It's Windows only software... use a VM within your Mac, or use Bootcamp... that's how I roll with it! Bootcamp provided the best results, I would use errors when using VMWare



NiceTTs_13 said:


> can you download vag com for macs? im on ross tech's website and i am not seeing anything from them. i'd like to add the 6 shooter and make my fogs my drls.


----------



## JetTurbo (Sep 17, 2001)

NiceTTs_13 said:


> can you download vag com for macs? im on ross tech's website and i am not seeing anything from them....


Nope, VAG-COM is Windows only.

The only computers I own are Mac Book Pro s.
I use BootCamp when I need Windoze. 
My older MacBook Pro has Win XP HE and my newer one Win 7 Pro, both run VAG-COM fine.
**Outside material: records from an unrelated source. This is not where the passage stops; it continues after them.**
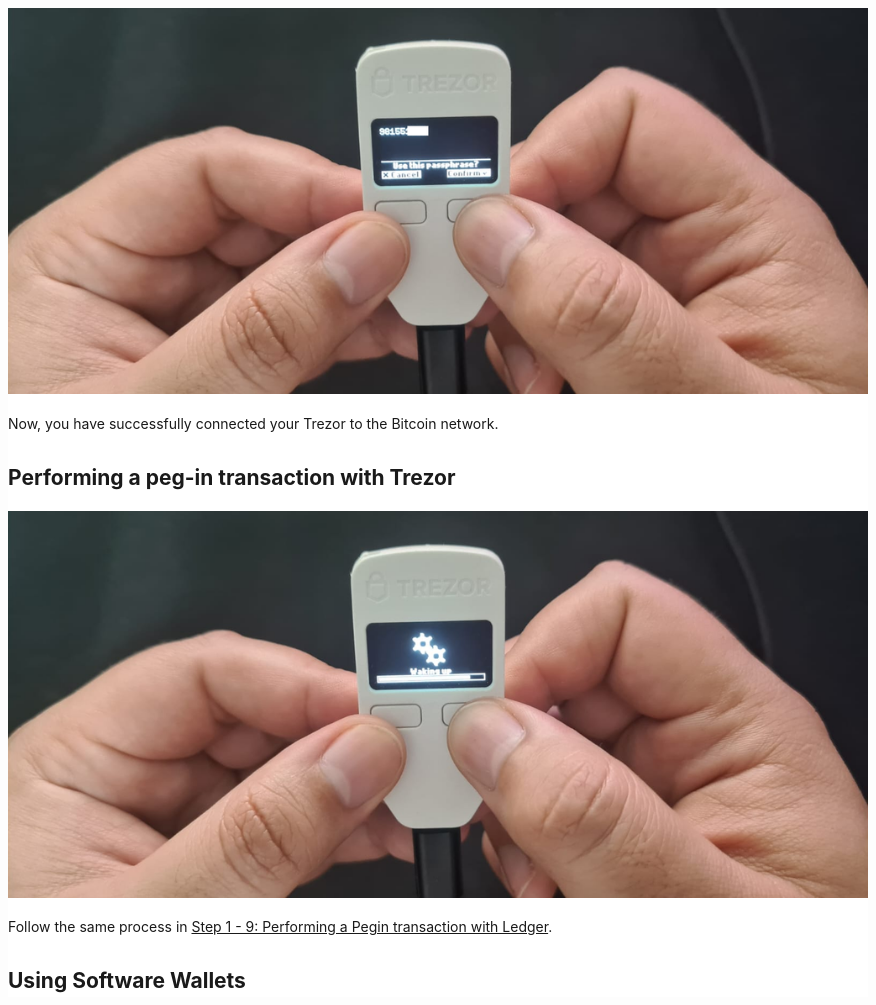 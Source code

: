 ![Use passphrase](/assets/img/guides/two-way-peg-app/37a-use-passphrase.png)

Now, you have successfully connected your Trezor to the Bitcoin network.

## Performing a peg-in transaction with Trezor

![Waking Device](/assets/img/guides/two-way-peg-app/38-waking-device.jpg)

Follow the same process in [Step 1 - 9: Performing a Pegin transaction with Ledger](#performing-a-peg-in-transaction-with-ledger).

## Using Software Wallets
I have also own vmWare Fusion and Parallels. 
Both can run Windows / VAG-COM from within Mac OS,
but two other applications I need to run are not so co-operative.
Boot Camp and those virtual machine environments don't get along together so well,
so I pretty much abandoned using the Parallels or vmWare solutions.
So I still use BootCamp when I need to run any Windows program. Solid as a rock.


----------



## NiceTTs_13 (May 9, 2010)

sweet thank you! is getting bootcamp and windows free if not how much is it?


----------



## JetTurbo (Sep 17, 2001)

NiceTTs_13 said:


> sweet thank you! is getting bootcamp and windows free if not how much is it?


BootCamp is free - Windows is not.
You must purchase a standard copy of Windows / license to install and activate.
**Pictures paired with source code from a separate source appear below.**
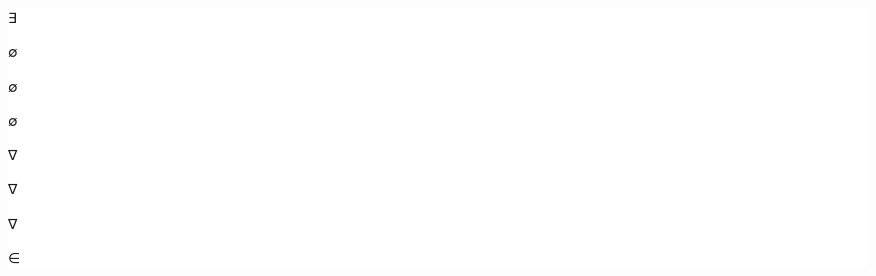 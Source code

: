 </td>

<td bgcolor="#f4fbf3" width="128" >


&#8707; 



</td>

<td bgcolor="#e9f8e7" width="109" >


∅ 



</td>

<td bgcolor="#f4fbf3" width="139" >


&empty; 



</td>

<td bgcolor="#f4fbf3" width="129" >


&#8709; 



</td>
</tr>
<tr >

<td bgcolor="#e9f8e7" width="109" height="28" >


∇ 



</td>

<td bgcolor="#f4fbf3" width="139" >


&nabla; 



</td>

<td bgcolor="#f4fbf3" width="128" >


&#8711; 



</td>

<td bgcolor="#e9f8e7" width="109" >


∈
Should find everything you need to know to make that happen here -> Apple - Support - Boot Camp


----------



## flexfit05 (Jun 10, 2011)

*Thanks*

I live in Seattle, Wa. know of any good places


----------



## pkchancey009 (Jan 14, 2013)

*FTP Female connector*

Had to swap out my FTP bulbs, and think I may have damaged the wiring from the female connector that plugs into the H7 bulb's male prongs. I tested the bulb on the opposite side, and it worked. I believe I damaged the wiring of the female connector, and this is why: removing the back of the connector was a PITA, it was really on there! Lk fk, it was on there! It eventually came off, but I think it damaged the wiring or female connector, anybody have experience in replacing or repairing this female connector? 

Thanks in advance,
PKC


----------